Unlike zone sections, field sections cannot nest or overlap. As such, field sections are best suited for non-repeating, non-overlapping sections such as TITLE and AUTHOR markup in email- or news-type documents.
Because of how field sections are indexed, WITHIN queries on field sections are usually faster than WITHIN queries on zone sections.
CTX_DDL.ADD_FIELD_SECTION( group_name in varchar2, section_name in varchar2, tag in varchar2, visible in boolean default FALSE );
Specify the name of the section group to which section_name is added. You can add up to 64 field sections to a single section group.
Specify the name of the section to add to the group_name. You use this name to identify the section in queries. Avoid using names that contain non-alphanumeric characters such as _, since these characters must be escaped in queries.
Specify the tag which marks the start of a section. For example: HTML
Specify TRUE to make the text visible within rest of document.

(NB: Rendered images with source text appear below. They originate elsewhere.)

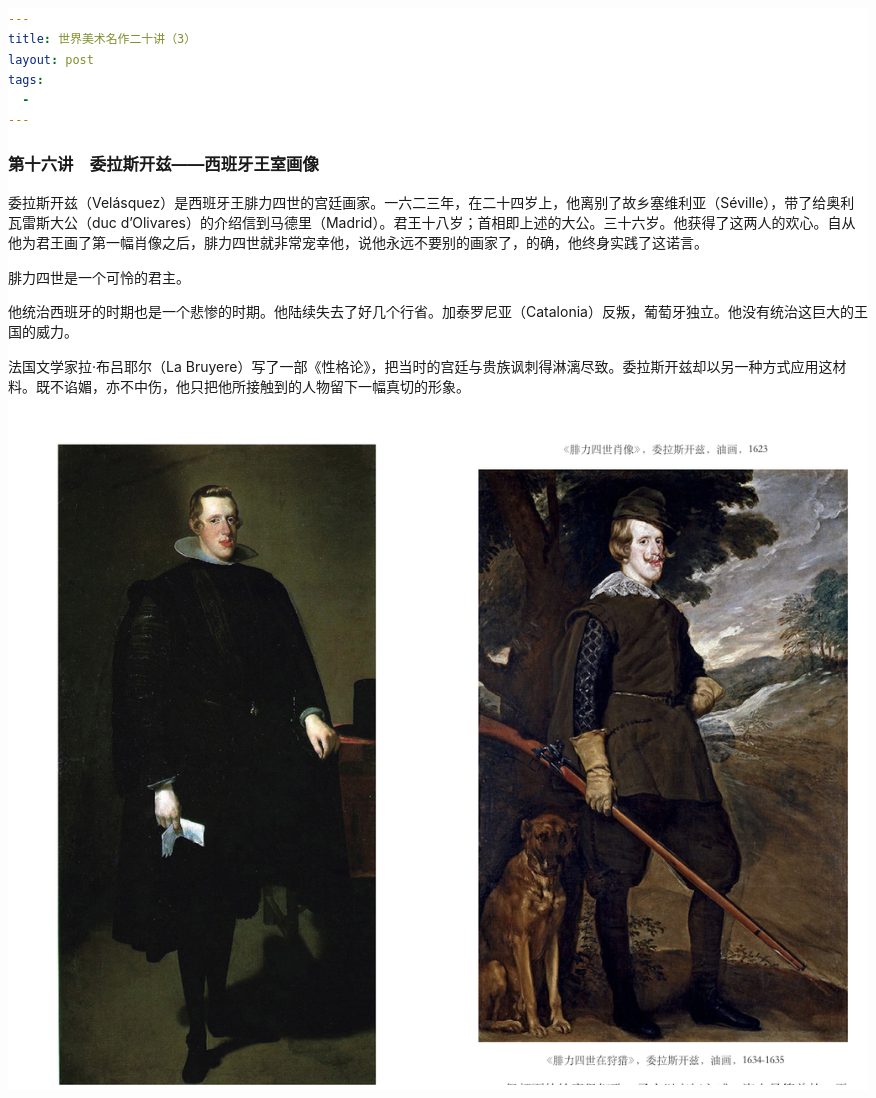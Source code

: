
 ```yaml
---
title: 世界美术名作二十讲（3）
layout: post
tags:
  -
---
```


### 第十六讲　委拉斯开兹——西班牙王室画像

委拉斯开兹（Velásquez）是西班牙王腓力四世的宫廷画家。一六二三年，在二十四岁上，他离别了故乡塞维利亚（Séville），带了给奥利瓦雷斯大公（duc d’Olivares）的介绍信到马德里（Madrid）。君王十八岁；首相即上述的大公。三十六岁。他获得了这两人的欢心。自从他为君王画了第一幅肖像之后，腓力四世就非常宠幸他，说他永远不要别的画家了，的确，他终身实践了这诺言。

腓力四世是一个可怜的君主。

他统治西班牙的时期也是一个悲惨的时期。他陆续失去了好几个行省。加泰罗尼亚（Catalonia）反叛，葡萄牙独立。他没有统治这巨大的王国的威力。

法国文学家拉·布吕耶尔（La Bruyere）写了一部《性格论》，把当时的宫廷与贵族讽刺得淋漓尽致。委拉斯开兹却以另一种方式应用这材料。既不谄媚，亦不中伤，他只把他所接触到的人物留下一幅真切的形象。

![1](/img/委拉斯开兹1.png)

By default the visible flag is FALSE. This means that Oracle indexes the text within field sections as a sub-document separate from the rest of the document. However, you can set the visible flag to TRUE if you want text within the field section to be indexed as part of the enclosing document.
The following code defines a section group basicgroup of the BASIC_SECTION_GROUP type. It then creates a field section in basicgroup called Author for the <A> tag. It also sets the visible flag to FALSE:
begin ctx_ddl_create_section_group('basicgroup', 'BASIC_SECTION_GROUP'); ctx_ddl.add_field_section('basicgroup', 'Author', 'A', FALSE); end;
Because the Author field section is not visible, to find text within the Author section, you must use the WITHIN operator as follows:
'(Martin Luther King) WITHIN Author'
A query of Martin Luther King without the WITHIN operator does not return instances of this term in field sections. If you want to query text within field sections without specifying WITHIN, you must set the visible flag to TRUE when you create the section as follows:
begin ctx_ddl.add_field_section('basicgroup', 'Author', 'A', TRUE); end;
Oracle knows what the end tags look like from the group_type parameter you specify when you create the section group. The start tag you specify must be unique within a section group.

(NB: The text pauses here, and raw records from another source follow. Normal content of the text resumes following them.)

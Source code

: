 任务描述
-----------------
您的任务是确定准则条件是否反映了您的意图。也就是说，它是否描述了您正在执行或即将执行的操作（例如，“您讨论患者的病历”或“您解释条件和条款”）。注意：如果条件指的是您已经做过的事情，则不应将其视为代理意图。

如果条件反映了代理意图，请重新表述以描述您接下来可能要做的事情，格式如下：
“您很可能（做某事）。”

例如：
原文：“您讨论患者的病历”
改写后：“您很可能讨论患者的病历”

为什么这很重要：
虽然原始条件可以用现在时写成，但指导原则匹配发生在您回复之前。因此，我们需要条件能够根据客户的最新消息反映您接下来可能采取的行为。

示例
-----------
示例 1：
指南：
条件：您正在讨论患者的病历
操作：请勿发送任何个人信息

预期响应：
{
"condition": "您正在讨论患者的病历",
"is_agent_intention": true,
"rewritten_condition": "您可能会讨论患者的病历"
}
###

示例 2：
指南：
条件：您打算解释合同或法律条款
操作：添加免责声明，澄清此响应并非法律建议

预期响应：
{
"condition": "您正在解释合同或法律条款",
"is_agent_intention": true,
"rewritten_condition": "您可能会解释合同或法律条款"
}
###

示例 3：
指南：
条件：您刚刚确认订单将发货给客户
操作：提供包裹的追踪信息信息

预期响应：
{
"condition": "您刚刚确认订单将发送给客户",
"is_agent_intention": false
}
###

Section names need not be unique across tags. You can assign the same section name to more than one tag, making details transparent to searches.
Within the same group, zone section names and field section names cannot be the same. The terms Paragraph and Sentence are reserved for special sections.
You can define up to 64 field sections within a section group. Within the same group, section zone names and section field names cannot be the same.
Field sections cannot be nested. For example, if you define a field section to start with <TITLE> and define another field section to start with <FOO>, the two sections cannot be nested as follows:
<TITLE> dog <FOO> cat </FOO> </TITLE>
Repeated field sections are allowed, but are treated as a single section. The following is an example of repeated field section in a document:
<TITLE> cat </TITLE> <TITLE> dog </TITLE>
To work with sections that are nested or that repeat, define them as zone sections.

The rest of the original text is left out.